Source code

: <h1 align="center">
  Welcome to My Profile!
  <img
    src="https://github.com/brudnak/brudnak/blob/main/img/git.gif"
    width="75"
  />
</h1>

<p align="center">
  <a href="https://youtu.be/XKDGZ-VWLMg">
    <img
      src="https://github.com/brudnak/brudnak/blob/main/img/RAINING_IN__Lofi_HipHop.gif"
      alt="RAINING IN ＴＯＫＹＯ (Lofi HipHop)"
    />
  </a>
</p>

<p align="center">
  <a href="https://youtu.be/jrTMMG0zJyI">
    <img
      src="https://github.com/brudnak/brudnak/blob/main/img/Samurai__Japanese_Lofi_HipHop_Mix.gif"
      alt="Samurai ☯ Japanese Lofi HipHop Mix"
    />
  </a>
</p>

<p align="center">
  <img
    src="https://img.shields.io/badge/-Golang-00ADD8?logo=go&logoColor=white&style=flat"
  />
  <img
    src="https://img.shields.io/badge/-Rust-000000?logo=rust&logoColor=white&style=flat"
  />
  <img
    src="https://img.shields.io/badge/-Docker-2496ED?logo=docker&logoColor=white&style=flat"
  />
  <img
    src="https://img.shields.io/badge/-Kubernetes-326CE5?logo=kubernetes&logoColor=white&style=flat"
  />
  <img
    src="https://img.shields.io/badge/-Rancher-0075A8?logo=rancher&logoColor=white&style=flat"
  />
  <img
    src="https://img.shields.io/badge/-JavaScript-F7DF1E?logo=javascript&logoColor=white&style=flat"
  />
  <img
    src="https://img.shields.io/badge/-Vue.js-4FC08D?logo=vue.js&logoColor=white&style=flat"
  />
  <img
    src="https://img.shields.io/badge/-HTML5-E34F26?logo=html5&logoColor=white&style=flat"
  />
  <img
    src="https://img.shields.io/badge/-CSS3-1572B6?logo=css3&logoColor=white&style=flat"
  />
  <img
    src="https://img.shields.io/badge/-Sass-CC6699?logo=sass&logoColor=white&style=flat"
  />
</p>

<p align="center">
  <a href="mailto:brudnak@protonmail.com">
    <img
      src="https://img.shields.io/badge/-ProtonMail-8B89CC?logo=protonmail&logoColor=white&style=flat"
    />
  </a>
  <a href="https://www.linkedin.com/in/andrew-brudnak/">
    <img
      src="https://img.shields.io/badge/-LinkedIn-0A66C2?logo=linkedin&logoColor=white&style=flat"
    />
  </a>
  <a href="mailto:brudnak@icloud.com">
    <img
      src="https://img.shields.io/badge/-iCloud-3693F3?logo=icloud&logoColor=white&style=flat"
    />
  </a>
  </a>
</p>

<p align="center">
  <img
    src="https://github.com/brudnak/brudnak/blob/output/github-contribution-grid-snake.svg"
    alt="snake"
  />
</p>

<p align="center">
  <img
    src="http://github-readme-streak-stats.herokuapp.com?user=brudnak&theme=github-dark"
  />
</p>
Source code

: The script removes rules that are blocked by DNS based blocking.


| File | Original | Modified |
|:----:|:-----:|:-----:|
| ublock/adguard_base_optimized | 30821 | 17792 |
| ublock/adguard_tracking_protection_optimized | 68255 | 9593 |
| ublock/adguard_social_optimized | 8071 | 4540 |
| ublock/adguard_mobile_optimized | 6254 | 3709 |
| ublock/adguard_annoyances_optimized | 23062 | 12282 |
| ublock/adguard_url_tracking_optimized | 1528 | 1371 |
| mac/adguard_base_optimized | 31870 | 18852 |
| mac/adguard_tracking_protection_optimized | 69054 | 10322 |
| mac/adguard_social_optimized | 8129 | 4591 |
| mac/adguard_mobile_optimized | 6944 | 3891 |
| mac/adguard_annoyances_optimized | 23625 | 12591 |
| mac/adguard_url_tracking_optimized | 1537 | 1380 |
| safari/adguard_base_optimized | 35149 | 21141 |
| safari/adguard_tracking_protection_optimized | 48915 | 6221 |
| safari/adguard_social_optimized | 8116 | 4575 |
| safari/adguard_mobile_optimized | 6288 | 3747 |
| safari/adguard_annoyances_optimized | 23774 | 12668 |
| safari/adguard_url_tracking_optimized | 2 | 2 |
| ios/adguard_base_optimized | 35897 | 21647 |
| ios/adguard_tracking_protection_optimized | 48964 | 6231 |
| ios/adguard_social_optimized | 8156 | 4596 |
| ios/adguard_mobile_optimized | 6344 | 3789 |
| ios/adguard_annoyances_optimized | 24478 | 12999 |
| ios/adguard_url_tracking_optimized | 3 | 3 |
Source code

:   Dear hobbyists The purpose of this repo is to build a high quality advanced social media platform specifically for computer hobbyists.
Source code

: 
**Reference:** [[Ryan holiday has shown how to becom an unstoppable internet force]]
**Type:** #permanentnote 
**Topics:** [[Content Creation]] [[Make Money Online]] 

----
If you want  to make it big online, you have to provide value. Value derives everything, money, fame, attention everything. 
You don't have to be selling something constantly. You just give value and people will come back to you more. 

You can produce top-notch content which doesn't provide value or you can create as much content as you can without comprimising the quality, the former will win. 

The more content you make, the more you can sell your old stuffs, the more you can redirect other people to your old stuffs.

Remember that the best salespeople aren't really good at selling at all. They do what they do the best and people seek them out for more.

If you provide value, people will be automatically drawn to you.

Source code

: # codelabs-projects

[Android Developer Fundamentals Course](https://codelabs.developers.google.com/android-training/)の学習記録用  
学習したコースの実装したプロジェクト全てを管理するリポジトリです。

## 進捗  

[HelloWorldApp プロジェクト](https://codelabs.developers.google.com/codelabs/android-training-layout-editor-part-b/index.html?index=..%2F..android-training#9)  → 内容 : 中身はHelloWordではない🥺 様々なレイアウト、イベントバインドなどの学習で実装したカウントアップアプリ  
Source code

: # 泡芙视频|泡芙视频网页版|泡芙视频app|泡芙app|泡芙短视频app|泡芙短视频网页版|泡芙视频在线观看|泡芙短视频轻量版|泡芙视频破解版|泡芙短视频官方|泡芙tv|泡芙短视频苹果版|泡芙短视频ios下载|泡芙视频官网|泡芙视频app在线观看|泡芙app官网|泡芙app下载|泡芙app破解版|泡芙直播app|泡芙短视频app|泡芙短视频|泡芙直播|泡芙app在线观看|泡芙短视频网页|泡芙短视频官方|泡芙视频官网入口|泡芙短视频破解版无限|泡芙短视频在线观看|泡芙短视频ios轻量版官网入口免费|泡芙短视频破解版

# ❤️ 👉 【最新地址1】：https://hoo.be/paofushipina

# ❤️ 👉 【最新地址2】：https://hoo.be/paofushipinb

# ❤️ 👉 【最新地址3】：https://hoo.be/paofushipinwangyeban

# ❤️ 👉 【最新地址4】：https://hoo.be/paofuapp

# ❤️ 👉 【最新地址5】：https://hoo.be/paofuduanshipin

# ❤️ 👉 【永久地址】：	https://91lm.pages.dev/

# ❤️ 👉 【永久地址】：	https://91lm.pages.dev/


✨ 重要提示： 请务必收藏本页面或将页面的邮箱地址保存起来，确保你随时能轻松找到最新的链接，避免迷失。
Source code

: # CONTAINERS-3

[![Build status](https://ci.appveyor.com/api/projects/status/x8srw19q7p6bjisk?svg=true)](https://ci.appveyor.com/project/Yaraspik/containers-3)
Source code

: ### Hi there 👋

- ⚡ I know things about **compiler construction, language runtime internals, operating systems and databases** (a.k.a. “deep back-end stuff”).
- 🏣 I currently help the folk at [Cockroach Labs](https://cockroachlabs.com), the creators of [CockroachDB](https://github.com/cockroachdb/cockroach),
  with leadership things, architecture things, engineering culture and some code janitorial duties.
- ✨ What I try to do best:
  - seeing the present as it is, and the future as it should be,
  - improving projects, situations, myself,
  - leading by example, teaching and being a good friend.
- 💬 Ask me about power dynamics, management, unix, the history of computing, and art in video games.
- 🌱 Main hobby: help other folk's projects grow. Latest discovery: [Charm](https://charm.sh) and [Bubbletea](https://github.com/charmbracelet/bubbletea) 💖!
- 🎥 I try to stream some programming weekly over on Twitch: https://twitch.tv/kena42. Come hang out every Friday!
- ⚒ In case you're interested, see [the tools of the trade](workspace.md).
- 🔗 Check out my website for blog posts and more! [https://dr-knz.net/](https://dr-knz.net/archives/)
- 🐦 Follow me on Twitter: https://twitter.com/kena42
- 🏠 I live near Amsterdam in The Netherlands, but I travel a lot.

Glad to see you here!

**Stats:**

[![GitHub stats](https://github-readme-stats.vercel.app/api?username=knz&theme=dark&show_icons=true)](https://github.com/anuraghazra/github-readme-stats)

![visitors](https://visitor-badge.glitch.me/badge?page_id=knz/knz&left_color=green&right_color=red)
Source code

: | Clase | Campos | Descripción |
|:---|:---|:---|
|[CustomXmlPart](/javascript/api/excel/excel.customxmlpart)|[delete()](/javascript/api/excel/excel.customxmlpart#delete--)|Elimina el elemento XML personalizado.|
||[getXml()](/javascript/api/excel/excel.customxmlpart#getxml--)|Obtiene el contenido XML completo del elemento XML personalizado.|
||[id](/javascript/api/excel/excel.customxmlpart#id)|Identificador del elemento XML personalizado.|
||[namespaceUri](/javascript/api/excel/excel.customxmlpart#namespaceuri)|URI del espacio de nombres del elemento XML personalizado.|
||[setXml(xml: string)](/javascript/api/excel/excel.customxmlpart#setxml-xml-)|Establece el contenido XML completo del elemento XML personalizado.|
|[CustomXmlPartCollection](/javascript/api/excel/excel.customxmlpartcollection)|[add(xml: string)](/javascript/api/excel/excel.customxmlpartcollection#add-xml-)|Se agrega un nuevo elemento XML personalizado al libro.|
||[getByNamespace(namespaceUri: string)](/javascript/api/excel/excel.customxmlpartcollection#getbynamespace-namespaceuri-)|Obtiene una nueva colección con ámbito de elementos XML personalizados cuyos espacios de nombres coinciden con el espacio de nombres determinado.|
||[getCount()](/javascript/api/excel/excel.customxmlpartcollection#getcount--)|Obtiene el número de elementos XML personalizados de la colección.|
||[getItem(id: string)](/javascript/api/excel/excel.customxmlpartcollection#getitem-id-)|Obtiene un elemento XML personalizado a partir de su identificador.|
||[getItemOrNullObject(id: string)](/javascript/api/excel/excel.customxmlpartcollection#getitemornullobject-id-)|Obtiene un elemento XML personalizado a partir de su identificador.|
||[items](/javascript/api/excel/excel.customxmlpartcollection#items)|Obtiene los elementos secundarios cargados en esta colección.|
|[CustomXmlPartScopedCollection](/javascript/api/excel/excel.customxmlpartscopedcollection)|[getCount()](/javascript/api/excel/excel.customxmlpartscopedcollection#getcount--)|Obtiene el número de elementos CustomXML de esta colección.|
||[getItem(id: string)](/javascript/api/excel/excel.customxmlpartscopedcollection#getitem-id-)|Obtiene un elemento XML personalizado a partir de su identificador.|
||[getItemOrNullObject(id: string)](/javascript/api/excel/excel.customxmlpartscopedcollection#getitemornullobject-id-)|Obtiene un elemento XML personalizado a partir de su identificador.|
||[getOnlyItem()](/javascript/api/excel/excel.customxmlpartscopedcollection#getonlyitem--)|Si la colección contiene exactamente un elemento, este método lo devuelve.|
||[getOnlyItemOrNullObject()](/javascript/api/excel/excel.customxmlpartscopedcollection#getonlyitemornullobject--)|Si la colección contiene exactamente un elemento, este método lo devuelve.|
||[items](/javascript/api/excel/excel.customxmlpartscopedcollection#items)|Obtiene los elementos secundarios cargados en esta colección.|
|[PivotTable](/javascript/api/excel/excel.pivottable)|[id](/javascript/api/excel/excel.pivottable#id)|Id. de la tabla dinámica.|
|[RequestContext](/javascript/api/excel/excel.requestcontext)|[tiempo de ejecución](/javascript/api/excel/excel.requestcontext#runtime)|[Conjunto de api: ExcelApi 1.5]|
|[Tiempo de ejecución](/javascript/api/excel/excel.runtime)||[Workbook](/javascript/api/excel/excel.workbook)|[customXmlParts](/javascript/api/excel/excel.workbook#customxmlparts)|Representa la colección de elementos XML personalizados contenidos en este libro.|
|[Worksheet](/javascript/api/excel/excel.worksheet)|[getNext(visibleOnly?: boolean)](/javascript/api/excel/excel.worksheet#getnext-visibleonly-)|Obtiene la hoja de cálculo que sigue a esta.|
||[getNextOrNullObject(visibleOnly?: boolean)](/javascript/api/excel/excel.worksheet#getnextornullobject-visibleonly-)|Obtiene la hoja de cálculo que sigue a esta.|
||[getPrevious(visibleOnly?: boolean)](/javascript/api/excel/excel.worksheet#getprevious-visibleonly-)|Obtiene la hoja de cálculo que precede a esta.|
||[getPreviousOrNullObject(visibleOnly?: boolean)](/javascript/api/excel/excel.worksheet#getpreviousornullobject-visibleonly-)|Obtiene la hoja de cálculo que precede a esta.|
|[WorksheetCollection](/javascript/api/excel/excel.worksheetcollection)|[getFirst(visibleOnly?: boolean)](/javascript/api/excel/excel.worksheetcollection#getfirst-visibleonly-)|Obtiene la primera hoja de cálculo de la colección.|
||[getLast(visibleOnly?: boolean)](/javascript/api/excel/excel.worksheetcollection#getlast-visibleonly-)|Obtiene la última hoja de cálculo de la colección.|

**Task statement**
For the listing above, state how many lines contain the word "mailto", with no other words.

**Answer section**
2